Records shown -
■ ■ ■ ■ ■ ■ ■

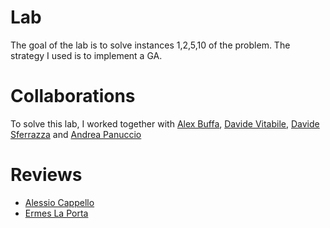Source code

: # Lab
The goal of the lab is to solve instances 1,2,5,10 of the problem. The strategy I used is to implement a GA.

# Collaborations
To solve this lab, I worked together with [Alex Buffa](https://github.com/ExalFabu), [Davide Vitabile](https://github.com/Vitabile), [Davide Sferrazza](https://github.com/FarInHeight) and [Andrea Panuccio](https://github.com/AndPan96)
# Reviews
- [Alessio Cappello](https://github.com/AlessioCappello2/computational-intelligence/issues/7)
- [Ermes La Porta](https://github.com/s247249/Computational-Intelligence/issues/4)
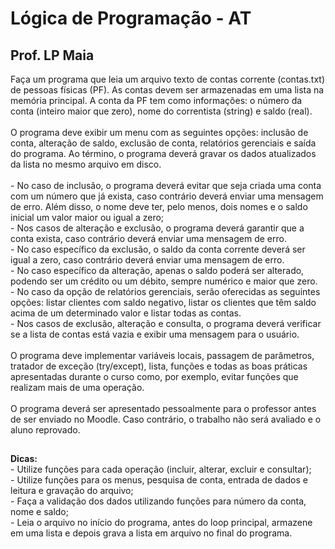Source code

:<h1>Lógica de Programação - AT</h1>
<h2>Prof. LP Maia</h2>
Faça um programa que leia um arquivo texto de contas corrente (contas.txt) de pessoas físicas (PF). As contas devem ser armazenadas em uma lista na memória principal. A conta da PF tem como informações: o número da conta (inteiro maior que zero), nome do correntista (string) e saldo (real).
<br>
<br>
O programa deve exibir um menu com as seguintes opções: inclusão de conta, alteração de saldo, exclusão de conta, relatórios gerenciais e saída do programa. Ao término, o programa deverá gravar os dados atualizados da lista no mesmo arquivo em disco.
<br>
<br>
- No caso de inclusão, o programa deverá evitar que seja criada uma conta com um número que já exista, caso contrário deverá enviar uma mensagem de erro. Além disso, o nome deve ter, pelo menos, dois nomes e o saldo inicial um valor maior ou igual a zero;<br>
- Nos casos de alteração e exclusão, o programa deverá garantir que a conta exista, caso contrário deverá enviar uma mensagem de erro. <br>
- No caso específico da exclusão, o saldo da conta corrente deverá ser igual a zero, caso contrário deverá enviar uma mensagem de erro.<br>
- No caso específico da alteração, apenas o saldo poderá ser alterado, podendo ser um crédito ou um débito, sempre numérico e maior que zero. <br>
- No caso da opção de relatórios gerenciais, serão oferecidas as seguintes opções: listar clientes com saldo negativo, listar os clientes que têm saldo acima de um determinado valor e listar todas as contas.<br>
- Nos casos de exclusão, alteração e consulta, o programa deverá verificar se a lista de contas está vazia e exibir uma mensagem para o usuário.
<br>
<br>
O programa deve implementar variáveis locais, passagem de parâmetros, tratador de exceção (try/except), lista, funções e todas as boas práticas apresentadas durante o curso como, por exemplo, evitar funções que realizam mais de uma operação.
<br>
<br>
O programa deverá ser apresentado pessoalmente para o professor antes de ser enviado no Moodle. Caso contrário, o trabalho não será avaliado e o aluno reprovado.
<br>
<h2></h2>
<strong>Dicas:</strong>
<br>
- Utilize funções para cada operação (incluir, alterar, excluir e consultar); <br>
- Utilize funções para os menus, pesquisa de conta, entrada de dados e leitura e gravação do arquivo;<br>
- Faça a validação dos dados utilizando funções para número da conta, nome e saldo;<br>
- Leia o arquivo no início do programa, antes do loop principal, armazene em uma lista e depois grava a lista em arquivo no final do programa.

■ ■ ■ ■ ■ ■ ■

What to produce -
Every line above in which the word "seguintes" is present must be copied into the answer.

Output below -
O programa deve exibir um menu com as seguintes opções: inclusão de conta, alteração de saldo, exclusão de conta, relatórios gerenciais e saída do programa. Ao término, o programa deverá gravar os dados atualizados da lista no mesmo arquivo em disco.
- No caso da opção de relatórios gerenciais, serão oferecidas as seguintes opções: listar clientes com saldo negativo, listar os clientes que têm saldo acima de um determinado valor e listar todas as contas.<br>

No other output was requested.